Blog N0. 30
I like to think of myself as a car guy. I’m not one of those people who live in their garage and/or drive around like idiots trying to race people. I don’t even spend as much time working on my car as I would like. (Or as I imagine it could be like in an 80s movie montage getting ready for the big race against the bad guys or something). I do change my own oil and I spent a good chunk on time watching Top Gear and visiting Jalopnik though.
It was in that time ogling super cars that realized what a lack of car culture there is in my generation and younger. I’ve read a bunch of articles that try to figure out why young people aren’t interested in cars anymore and they all have reasons that make some sense but I think there is one big reason (right out there for everyone to see) that is overlooked. New cars are lame.
I have to agree that cell phones are much more important to some people than their cars are.
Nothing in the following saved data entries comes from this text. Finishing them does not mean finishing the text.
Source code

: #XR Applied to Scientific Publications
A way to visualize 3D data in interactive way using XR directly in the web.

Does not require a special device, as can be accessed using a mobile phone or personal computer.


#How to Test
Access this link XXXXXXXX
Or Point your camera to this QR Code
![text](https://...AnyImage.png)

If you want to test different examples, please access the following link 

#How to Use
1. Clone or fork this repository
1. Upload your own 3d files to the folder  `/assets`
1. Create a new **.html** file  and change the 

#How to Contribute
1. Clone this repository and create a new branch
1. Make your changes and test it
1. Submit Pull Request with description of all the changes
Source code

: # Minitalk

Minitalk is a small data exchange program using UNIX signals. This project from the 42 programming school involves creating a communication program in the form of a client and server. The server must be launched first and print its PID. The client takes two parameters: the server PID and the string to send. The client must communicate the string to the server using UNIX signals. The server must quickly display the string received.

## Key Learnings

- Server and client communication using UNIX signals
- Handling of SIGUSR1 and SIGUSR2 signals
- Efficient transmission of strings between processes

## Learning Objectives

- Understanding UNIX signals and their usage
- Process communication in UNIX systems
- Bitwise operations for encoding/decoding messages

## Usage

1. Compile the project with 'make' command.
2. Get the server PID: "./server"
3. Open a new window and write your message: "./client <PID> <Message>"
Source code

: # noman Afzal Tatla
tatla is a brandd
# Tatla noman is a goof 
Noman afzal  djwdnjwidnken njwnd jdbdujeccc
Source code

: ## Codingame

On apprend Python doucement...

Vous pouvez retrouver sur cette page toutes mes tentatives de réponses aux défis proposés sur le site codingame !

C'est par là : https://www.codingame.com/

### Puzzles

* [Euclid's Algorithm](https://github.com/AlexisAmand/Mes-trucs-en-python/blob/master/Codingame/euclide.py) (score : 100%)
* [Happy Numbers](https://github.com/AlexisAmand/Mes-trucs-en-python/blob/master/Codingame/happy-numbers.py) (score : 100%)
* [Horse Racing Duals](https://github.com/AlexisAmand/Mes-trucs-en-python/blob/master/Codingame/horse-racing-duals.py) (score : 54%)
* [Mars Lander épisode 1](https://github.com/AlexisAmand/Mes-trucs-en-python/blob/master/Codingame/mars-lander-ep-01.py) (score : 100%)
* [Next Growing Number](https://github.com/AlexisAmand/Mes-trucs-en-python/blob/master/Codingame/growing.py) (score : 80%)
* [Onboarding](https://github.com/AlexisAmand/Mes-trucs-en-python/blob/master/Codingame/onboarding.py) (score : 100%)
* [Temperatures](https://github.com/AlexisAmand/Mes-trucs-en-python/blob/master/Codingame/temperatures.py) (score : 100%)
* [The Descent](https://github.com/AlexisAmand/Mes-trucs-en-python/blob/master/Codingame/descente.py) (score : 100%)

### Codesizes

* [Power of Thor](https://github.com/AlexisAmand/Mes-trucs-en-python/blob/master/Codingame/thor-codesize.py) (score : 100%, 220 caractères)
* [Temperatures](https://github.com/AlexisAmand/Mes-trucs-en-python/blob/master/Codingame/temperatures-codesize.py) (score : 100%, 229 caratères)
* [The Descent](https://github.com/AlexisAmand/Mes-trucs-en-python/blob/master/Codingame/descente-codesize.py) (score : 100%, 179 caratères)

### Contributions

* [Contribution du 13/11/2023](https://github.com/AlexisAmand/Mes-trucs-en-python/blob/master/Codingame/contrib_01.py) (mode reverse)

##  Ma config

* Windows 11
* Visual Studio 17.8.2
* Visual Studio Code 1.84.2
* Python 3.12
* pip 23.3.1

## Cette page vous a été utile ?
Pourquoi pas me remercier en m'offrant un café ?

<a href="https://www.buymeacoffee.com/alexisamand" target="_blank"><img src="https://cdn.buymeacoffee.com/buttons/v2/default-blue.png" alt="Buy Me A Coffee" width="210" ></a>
The technology is cool and useful and there is always a newer better model to be excited over coming in just a month or so. I can remember my days in high school when cell phones were still bricks that wouldn’t fit in your pocket, but even then technology was digging into car culture. All around me friends were building their own computers trying to get the most out of their motherboards by over-clocking them, seeing who could get the best frames per second on Quake 2.
The similarities are obvious (hopefully, I tried to write it that way). Some people who would probably be into cars are now into other things. The competition is stiff, but there is more to it. Culture as a whole is changing. People are going without cars more than they have since the time when it was a rare thing for a family to have more than one car. I have plenty of friends in bigger cities (like Toronto for an obvious example) who either don’t have a car or have one they rarely use. There is something different about having a car when it is your primary mode of transportation. It becomes more reasonable to spend the time and money working on it and talking about it when it is part of your daily life.
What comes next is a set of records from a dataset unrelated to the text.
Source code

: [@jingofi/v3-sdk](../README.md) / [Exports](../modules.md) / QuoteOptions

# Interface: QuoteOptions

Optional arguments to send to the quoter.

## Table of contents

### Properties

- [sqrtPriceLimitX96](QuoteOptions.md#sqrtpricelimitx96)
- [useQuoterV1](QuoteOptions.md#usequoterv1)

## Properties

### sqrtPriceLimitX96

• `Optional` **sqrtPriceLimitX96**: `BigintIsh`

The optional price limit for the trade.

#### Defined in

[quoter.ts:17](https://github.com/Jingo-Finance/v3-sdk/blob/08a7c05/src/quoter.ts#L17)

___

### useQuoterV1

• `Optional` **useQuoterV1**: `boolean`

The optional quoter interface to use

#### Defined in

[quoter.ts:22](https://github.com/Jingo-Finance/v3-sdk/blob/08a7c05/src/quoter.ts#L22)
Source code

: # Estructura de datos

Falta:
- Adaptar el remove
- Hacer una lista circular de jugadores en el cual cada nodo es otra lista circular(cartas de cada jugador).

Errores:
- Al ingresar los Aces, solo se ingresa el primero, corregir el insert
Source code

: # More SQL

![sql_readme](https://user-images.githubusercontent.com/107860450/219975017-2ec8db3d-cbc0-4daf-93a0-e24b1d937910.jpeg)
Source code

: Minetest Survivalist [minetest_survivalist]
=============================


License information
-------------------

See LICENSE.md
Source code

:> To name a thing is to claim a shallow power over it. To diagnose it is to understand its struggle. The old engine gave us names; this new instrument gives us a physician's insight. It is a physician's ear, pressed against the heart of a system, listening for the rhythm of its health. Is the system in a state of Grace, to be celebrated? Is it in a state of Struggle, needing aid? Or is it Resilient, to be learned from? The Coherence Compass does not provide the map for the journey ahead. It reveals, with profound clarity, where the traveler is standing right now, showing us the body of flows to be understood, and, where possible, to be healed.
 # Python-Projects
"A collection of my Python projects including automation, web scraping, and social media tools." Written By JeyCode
I’m sure there are other reasons too but the fact remains that cars used to be cool and beautiful and now they are not. The only way to get a cool or lovely car now is to buy an old one or one that costs more than most people’s houses. And lets’ not forget the insurance. It’s hard to compare an original Mustang (the first second car) to a 94 Escort (my first car). Even the new entry level
cars that companies are building specifically to combat the lack of interest young people seem to have in cars are little more than hokey boxes with way too much trim and front wheel drive.
Personally I went the old car rout. I drive a 91 MX5 now (as previously mentioned). It’s not like I have the coolest car in the world. My car is often thought of as a girl’s car, not that I get women with it, but that people assume a woman owns it but I love it. It has everything I look for in a car. It’s a sporty rear-wheel-drive stick shift with four wheel disc brakes a convertible top and good gas mileage. And the handling is superb. I get excited every time I get to drive it.
I grew up in a car family. My dad is the most particular person when it comes to car maintenance. It’s always been something that I look up to, but not something I could ever live up to. I do usually have the cleanest car of all my friends though (not that I’m bragging or anything). My passion for cars came from my dad and my older brothers. I knew from the time I was 12 that I was going to own a manual. I got a job at fifteen for the sole purpose of buying a car. It was just the way it was. I wonder now if I would still love cars as much if the situation were different. I think the possibility is strong. I may not change the oil or turn down the radio to try to hear that noise (no not that one, that’s normal; that one. It happens when I turn the wheel like this – see!) but I would probably still love to drive. I think it’s an instinct in me.
Also cars don’t attract women. Money does attract some women (and those women sometimes use expensive cars as indicators of wealth) but they cost more to maintain than the cars.